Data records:
# # # #

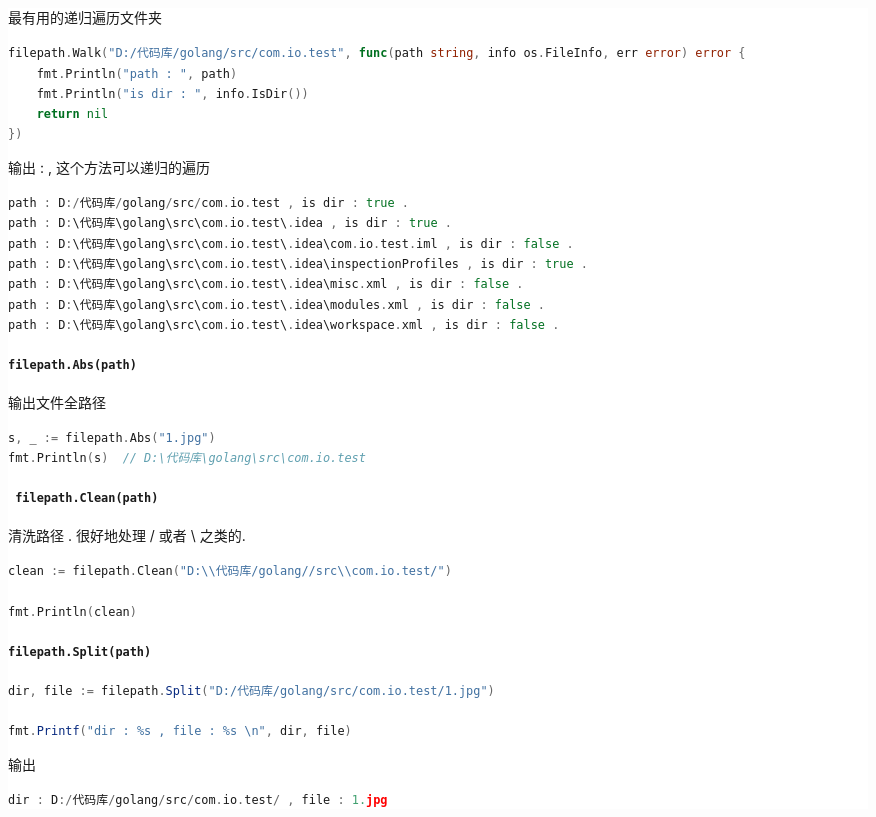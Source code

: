 最有用的递归遍历文件夹

```go
filepath.Walk("D:/代码库/golang/src/com.io.test", func(path string, info os.FileInfo, err error) error {
    fmt.Println("path : ", path)
    fmt.Println("is dir : ", info.IsDir())
    return nil
})
```

输出 :  , 这个方法可以递归的遍历

```go
path : D:/代码库/golang/src/com.io.test , is dir : true .
path : D:\代码库\golang\src\com.io.test\.idea , is dir : true .
path : D:\代码库\golang\src\com.io.test\.idea\com.io.test.iml , is dir : false .
path : D:\代码库\golang\src\com.io.test\.idea\inspectionProfiles , is dir : true .
path : D:\代码库\golang\src\com.io.test\.idea\misc.xml , is dir : false .
path : D:\代码库\golang\src\com.io.test\.idea\modules.xml , is dir : false .
path : D:\代码库\golang\src\com.io.test\.idea\workspace.xml , is dir : false .
```



#### `filepath.Abs(path)`

输出文件全路径

```go
s, _ := filepath.Abs("1.jpg")
fmt.Println(s)  // D:\代码库\golang\src\com.io.test
```



#### ` filepath.Clean(path)`

清洗路径 . 很好地处理 / 或者 \\  之类的. 

```go
clean := filepath.Clean("D:\\代码库/golang//src\\com.io.test/")

fmt.Println(clean) 
```

#### `filepath.Split(path)`

```java
dir, file := filepath.Split("D:/代码库/golang/src/com.io.test/1.jpg")

fmt.Printf("dir : %s , file : %s \n", dir, file)
```

输出

```go
dir : D:/代码库/golang/src/com.io.test/ , file : 1.jpg 
```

# # # #

Once the images are removed, print the remaining data exactly as it appears above.

Source code

: 最有用的递归遍历文件夹

```go
filepath.Walk("D:/代码库/golang/src/com.io.test", func(path string, info os.FileInfo, err error) error {
    fmt.Println("path : ", path)
    fmt.Println("is dir : ", info.IsDir())
    return nil
})
```

输出 :  , 这个方法可以递归的遍历

```go
path : D:/代码库/golang/src/com.io.test , is dir : true .
path : D:\代码库\golang\src\com.io.test\.idea , is dir : true .
path : D:\代码库\golang\src\com.io.test\.idea\com.io.test.iml , is dir : false .
path : D:\代码库\golang\src\com.io.test\.idea\inspectionProfiles , is dir : true .
path : D:\代码库\golang\src\com.io.test\.idea\misc.xml , is dir : false .
path : D:\代码库\golang\src\com.io.test\.idea\modules.xml , is dir : false .
path : D:\代码库\golang\src\com.io.test\.idea\workspace.xml , is dir : false .
```



#### `filepath.Abs(path)`

输出文件全路径

```go
s, _ := filepath.Abs("1.jpg")
fmt.Println(s)  // D:\代码库\golang\src\com.io.test
```



#### ` filepath.Clean(path)`

清洗路径 . 很好地处理 / 或者 \\  之类的. 

```go
clean := filepath.Clean("D:\\代码库/golang//src\\com.io.test/")

fmt.Println(clean) 
```

#### `filepath.Split(path)`

```java
dir, file := filepath.Split("D:/代码库/golang/src/com.io.test/1.jpg")

fmt.Printf("dir : %s , file : %s \n", dir, file)
```

输出

```go
dir : D:/代码库/golang/src/com.io.test/ , file : 1.jpg 
```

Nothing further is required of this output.